The paper introduces new, sharper bounds for the Bohr radius specific to harmonic and univalent functions, extending classical results.

Findings

Established improved sharp Bohr radii for harmonic functions.

Derived several corollaries from the main theorems.

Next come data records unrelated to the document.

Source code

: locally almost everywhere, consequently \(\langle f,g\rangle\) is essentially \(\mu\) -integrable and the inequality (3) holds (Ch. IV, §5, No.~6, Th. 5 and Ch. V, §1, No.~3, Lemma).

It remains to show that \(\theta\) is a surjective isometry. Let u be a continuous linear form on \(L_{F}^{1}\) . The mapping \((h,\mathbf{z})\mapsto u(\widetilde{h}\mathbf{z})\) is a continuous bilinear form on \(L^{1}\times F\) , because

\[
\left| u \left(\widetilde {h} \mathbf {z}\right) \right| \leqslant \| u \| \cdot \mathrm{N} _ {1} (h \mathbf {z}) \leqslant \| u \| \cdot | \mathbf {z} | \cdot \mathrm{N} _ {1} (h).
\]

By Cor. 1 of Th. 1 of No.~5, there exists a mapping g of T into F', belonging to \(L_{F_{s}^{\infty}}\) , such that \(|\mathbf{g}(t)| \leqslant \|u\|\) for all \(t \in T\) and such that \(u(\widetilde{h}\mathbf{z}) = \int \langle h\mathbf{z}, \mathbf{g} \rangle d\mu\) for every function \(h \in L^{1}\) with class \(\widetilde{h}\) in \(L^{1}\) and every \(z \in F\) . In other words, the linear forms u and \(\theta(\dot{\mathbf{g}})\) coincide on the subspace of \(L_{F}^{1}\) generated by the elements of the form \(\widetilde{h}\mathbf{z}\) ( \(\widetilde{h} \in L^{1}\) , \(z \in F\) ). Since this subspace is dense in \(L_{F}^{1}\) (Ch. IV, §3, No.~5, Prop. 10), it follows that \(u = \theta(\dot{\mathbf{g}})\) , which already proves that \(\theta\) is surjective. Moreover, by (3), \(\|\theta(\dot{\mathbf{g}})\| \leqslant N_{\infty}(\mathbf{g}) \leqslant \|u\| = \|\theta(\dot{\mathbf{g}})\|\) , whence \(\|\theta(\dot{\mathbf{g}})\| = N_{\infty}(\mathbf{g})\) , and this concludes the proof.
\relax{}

Extended Bohr phenomenon results to broader classes of functions.

Abstract

Bohr phenomenon for analytic functions $ f $ where $ f(z)=\sum_{n=0}^{\infty}a_nz^n $, first introduced by Harald Bohr in $ 1914 $, deals with finding the largest radius $ r_f $, $ 0<r_f<1 $, such that the inequality $ \sum_{n=0}^{\infty}|a_nz^n|<1 $ holds whenever $ |f(z)|<1 $ holds in the unit disk $ \mathbb{D}=\{z\in\mathbb{C} : |z|<1\} $. The Bohr phenomenon for the harmonic functions of the form $ f(z)=h+\overline{g} $, where $ h(z)=\sum_{n=0}^{\infty}a_nz^n $ and $ g(z)=\sum_{n=1}^{\infty}b_nz^n $ is to find the largest radius $ r_f $, $ 0<r_f<1 $ such that \begin{equation*} \sum_{n=1}^{\infty}\left(|a_n|+|b_n|\right)|z|^n\leq d(f(0),\partial f(\mathbb{D})) \end{equation*} holds for $ |z|\leq r_f $, where $ d(f(0),\partial f(\mathbb{D})) $ is the Euclidean distance between $ f(0) $ and the boundary of $ f(\mathbb{D}) $. In this paper, we prove several improved versions of the sharp Bohr radius for the classes of harmonic and univalent functions. Further, we prove several corollaries as a consequence of the main results.